§ ACTION ITEM
Look through the data below. Pick out the lines holding the string "beam".

§ EXERCISE DATA
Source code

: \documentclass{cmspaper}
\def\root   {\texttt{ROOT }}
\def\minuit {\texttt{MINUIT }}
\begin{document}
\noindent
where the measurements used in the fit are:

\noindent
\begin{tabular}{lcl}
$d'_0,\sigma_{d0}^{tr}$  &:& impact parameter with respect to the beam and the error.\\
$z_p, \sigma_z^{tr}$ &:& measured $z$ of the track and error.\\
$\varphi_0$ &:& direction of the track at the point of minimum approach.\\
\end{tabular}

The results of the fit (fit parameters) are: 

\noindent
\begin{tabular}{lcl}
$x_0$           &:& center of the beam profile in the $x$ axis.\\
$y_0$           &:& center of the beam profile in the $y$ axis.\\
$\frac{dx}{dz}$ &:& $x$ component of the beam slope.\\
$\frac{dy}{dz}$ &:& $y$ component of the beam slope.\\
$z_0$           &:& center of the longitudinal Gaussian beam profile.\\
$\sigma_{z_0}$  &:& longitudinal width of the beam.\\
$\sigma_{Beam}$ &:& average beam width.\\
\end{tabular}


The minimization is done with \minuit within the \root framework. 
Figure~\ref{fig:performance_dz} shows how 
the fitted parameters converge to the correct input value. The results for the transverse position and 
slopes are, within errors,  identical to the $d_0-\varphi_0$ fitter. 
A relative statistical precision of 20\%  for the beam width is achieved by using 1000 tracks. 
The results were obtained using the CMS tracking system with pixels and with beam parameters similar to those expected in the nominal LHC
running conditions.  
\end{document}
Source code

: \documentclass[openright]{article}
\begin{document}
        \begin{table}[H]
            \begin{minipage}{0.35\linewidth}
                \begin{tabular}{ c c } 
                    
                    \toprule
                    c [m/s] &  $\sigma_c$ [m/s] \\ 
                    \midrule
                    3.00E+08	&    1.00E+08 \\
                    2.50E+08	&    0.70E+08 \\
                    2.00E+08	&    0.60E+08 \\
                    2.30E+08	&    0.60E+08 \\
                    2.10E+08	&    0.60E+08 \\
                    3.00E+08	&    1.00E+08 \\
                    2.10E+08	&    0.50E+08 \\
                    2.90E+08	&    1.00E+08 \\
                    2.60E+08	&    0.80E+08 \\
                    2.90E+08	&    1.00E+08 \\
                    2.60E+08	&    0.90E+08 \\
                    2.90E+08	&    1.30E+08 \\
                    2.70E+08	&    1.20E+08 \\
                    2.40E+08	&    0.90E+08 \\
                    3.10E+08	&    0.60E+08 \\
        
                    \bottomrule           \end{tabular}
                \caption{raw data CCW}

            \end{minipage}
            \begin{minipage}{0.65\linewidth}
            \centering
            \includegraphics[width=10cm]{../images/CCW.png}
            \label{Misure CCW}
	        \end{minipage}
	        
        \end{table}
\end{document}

§ SOLVED EXERCISE
$d'_0,\sigma_{d0}^{tr}$  &:& impact parameter with respect to the beam and the error.\\
$x_0$           &:& center of the beam profile in the $x$ axis.\\
$y_0$           &:& center of the beam profile in the $y$ axis.\\
$\frac{dx}{dz}$ &:& $x$ component of the beam slope.\\
$\frac{dy}{dz}$ &:& $y$ component of the beam slope.\\
$z_0$           &:& center of the longitudinal Gaussian beam profile.\\
$\sigma_{z_0}$  &:& longitudinal width of the beam.\\
$\sigma_{Beam}$ &:& average beam width.\\
A relative statistical precision of 20\%  for the beam width is achieved by using 1000 tracks. 
The results were obtained using the CMS tracking system with pixels and with beam parameters similar to those expected in the nominal LHC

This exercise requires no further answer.